Activity: Go to the line holding "number .342, a jaw-dropping" in the data below and repeat it exactly, then each line after it up to and including the one holding "gezeichneten, braunen Linie.". Omit pictures.
[Input data]
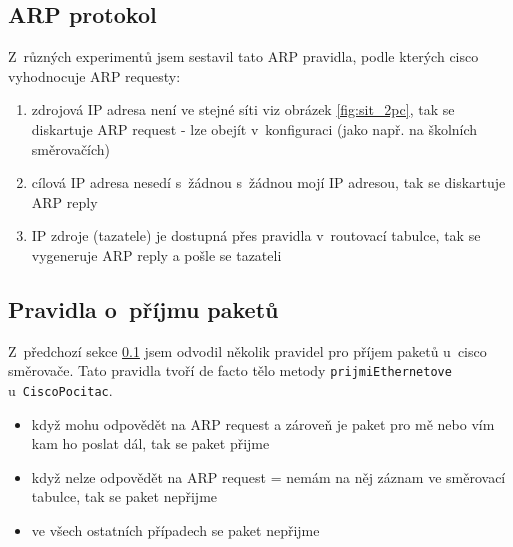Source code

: 

\subsection{ARP protokol} \label{arp}
\textit{} \cite{wiki:arp}

Z~různých experimentů jsem sestavil tato ARP pravidla, podle kterých cisco vyhodnocuje ARP requesty:
\begin{enumerate}
 \item zdrojová IP adresa není ve stejné síti viz obrázek \ref{fig:sit_2pc}, tak se diskartuje ARP request - lze obejít v~konfiguraci (jako např. na školních směrovačích)
 \item cílová IP adresa nesedí s~žádnou s~žádnou mojí IP adresou, tak se diskartuje ARP reply
 \item IP zdroje (tazatele) je dostupná přes pravidla v~routovací tabulce, tak se vygeneruje ARP reply a pošle se tazateli
\end{enumerate}


\subsection{Pravidla o~příjmu paketů} 
Z~předchozí sekce \ref{arp} jsem odvodil několik pravidel pro příjem paketů u~cisco směrovače. Tato pravidla tvoří de facto tělo metody \verb|prijmiEthernetove| u~\verb|CiscoPocitac|.

\begin{itemize}
 \item když mohu odpovědět na ARP request a zároveň je paket pro mě nebo vím kam ho poslat dál, tak se paket přijme
 \item když nelze odpovědět na ARP request = nemám na něj záznam ve směrovací tabulce, tak se paket nepřijme
 \item ve všech ostatních případech se paket nepřijme
\end{itemize}



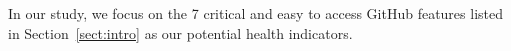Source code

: \documentclass[smallextended]{svjour3}
\newcommand{\BLUE}{\color{blue}}
\begin{document}



In our study, we focus on the 7 critical and easy to access GitHub features listed in Section~\ref{sect:intro} as our potential health indicators. 
\end{document}
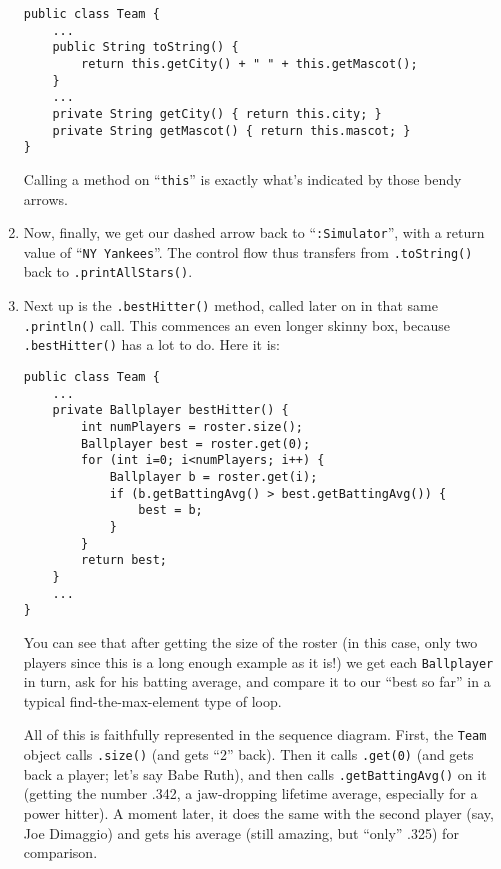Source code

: \begin{enumerate}
\begin{Verbatim}[fontsize=\footnotesize,samepage=true,frame=single]
public class Team {
    ...
    public String toString() {
        return this.getCity() + " " + this.getMascot();
    }
    ...
    private String getCity() { return this.city; }
    private String getMascot() { return this.mascot; }
}
\end{Verbatim}

Calling a method on ``\texttt{this}'' is exactly what's indicated by those
bendy arrows.

\item Now, finally, we get our dashed arrow back to ``\texttt{:Simulator}'',
with a return value of ``\texttt{NY Yankees}''. The control flow thus transfers
from \texttt{.toString()} back to \texttt{.printAllStars()}.

\item Next up is the \texttt{.bestHitter()} method, called later on in that
same \texttt{.println()} call. This commences an even longer skinny box,
because \texttt{.bestHitter()} has a lot to do. Here it is:

\begin{Verbatim}[fontsize=\scriptsize,samepage=true,frame=single]
public class Team {
    ...
    private Ballplayer bestHitter() {
        int numPlayers = roster.size();
        Ballplayer best = roster.get(0);
        for (int i=0; i<numPlayers; i++) {
            Ballplayer b = roster.get(i);
            if (b.getBattingAvg() > best.getBattingAvg()) {
                best = b;
            }
        }
        return best;
    }
    ...
}
\end{Verbatim}

You can see that after getting the size of the roster (in this case, only two
players since this is a long enough example as it is!) we get each
\texttt{Ballplayer} in turn, ask for his batting average, and compare it to
our ``best so far'' in a typical find-the-max-element type of loop.

All of this is faithfully represented in the sequence diagram. First, the
\texttt{Team} object calls \texttt{.size()} (and gets ``2'' back). Then it
calls \texttt{.get(0)} (and gets back a player; let's say Babe Ruth), and then
calls \texttt{.getBattingAvg()} on it (getting the number .342, a jaw-dropping
lifetime average, especially for a power hitter). A moment later, it does the
same with the second player (say, Joe Dimaggio) and gets his average (still
amazing, but ``only'' .325) for comparison.


\end{enumerate}
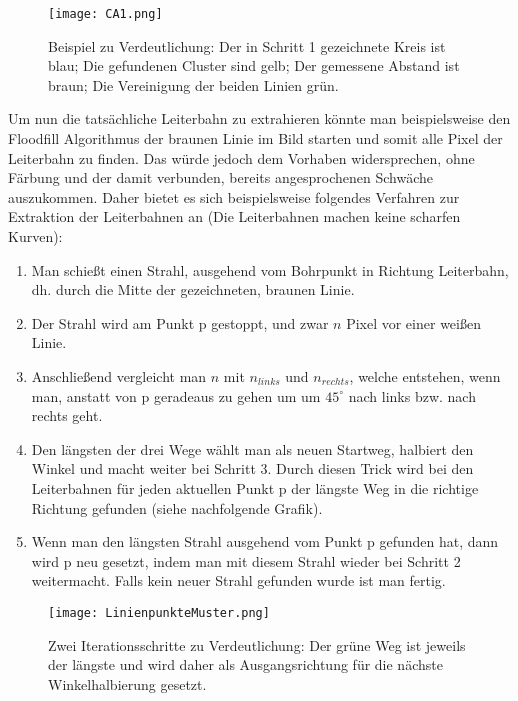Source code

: \begin{figure}[H]
  \begin{center}
    \texttt{[image: CA1.png]}
    \caption{Beispiel zu Verdeutlichung: Der in Schritt 1 gezeichnete Kreis ist blau; Die gefundenen Cluster sind gelb; Der gemessene Abstand ist braun; Die Vereinigung der beiden Linien grün.}
    \label{fig:l_alg_1}
  \end{center}
\end{figure}

Um nun die tatsächliche Leiterbahn zu extrahieren könnte man beispielsweise den Floodfill Algorithmus der braunen Linie im Bild starten und somit alle Pixel der Leiterbahn zu finden. Das würde jedoch dem Vorhaben widersprechen, ohne Färbung und der damit verbunden, bereits angesprochenen Schwäche auszukommen. \newline
Daher bietet es sich beispielsweise folgendes Verfahren zur Extraktion der Leiterbahnen an (Die Leiterbahnen machen keine scharfen Kurven): \newline

\begin{enumerate}
\item Man schießt einen Strahl, ausgehend vom Bohrpunkt in Richtung Leiterbahn, dh. durch die Mitte der gezeichneten, braunen Linie.
\item Der Strahl wird am Punkt p gestoppt, und zwar $n$ Pixel vor einer weißen Linie.
\item Anschließend vergleicht man $n$ mit $n_{links}$ und $n_{rechts}$, welche entstehen, wenn man, anstatt von p geradeaus zu gehen um um $45^\circ$ nach links bzw. nach rechts geht. 
\item Den längsten der drei Wege wählt man als neuen Startweg, halbiert den Winkel und macht weiter bei Schritt 3. Durch diesen Trick wird bei den Leiterbahnen für jeden aktuellen Punkt p der längste Weg in die richtige Richtung gefunden (siehe nachfolgende Grafik).
\item Wenn man den längsten Strahl ausgehend vom Punkt p gefunden hat, dann wird p neu gesetzt, indem man mit diesem Strahl wieder bei Schritt 2 weitermacht. Falls kein neuer Strahl gefunden wurde ist man fertig.
\end{enumerate}

\begin{figure}[H]
  \begin{center}
    \texttt{[image: LinienpunkteMuster.png]}
    \caption{Zwei Iterationsschritte zu Verdeutlichung: Der grüne Weg ist jeweils der längste und wird daher als Ausgangsrichtung für die nächste Winkelhalbierung gesetzt.}
    \label{fig:linepoints}
  \end{center}
\end{figure}

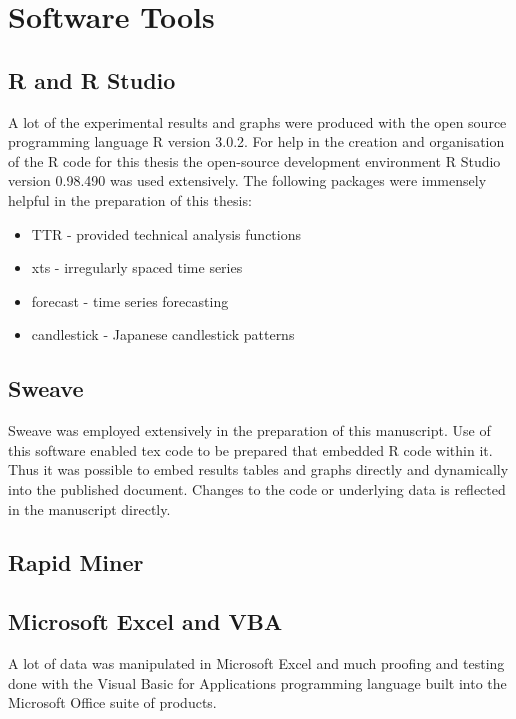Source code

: \section{Software Tools}

\subsection{R and R Studio}
A lot of the experimental results and graphs were produced with the open source programming language R version 3.0.2. For help in the creation and organisation of the R code for this thesis the open-source development environment R Studio version 0.98.490 was used extensively. The following packages were immensely helpful in the preparation of this thesis:
\begin{itemize}
\item TTR - provided technical analysis functions
\item xts - irregularly spaced time series
\item forecast - time series forecasting
\item candlestick - Japanese candlestick patterns
\end{itemize}

\subsection{Sweave}
Sweave \citep{lmucs-papers:Leisch:2002} was employed extensively in the preparation of this manuscript. Use of this software enabled tex code to be prepared that embedded R code within it. Thus it was possible to embed results tables and graphs directly and dynamically into the published document. Changes to the code or underlying data is reflected in the manuscript directly.

\subsection{Rapid Miner}

\subsection{Microsoft Excel and VBA}
A lot of data was manipulated in Microsoft Excel and much proofing and testing done with the Visual Basic for Applications programming language built into the Microsoft Office suite of products.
[/Input data]
Output for this exercise:
calls \texttt{.getBattingAvg()} on it (getting the number .342, a jaw-dropping
lifetime average, especially for a power hitter). A moment later, it does the
same with the second player (say, Joe Dimaggio) and gets his average (still
amazing, but ``only'' .325) for comparison.


\end{enumerate}
Source code

: \begin{figure}[H]
  \begin{center}
    \texttt{[image: CA1.png]}
    \caption{Beispiel zu Verdeutlichung: Der in Schritt 1 gezeichnete Kreis ist blau; Die gefundenen Cluster sind gelb; Der gemessene Abstand ist braun; Die Vereinigung der beiden Linien grün.}
    \label{fig:l_alg_1}
  \end{center}
\end{figure}

Um nun die tatsächliche Leiterbahn zu extrahieren könnte man beispielsweise den Floodfill Algorithmus der braunen Linie im Bild starten und somit alle Pixel der Leiterbahn zu finden. Das würde jedoch dem Vorhaben widersprechen, ohne Färbung und der damit verbunden, bereits angesprochenen Schwäche auszukommen. \newline
Daher bietet es sich beispielsweise folgendes Verfahren zur Extraktion der Leiterbahnen an (Die Leiterbahnen machen keine scharfen Kurven): \newline

\begin{enumerate}
\item Man schießt einen Strahl, ausgehend vom Bohrpunkt in Richtung Leiterbahn, dh. durch die Mitte der gezeichneten, braunen Linie.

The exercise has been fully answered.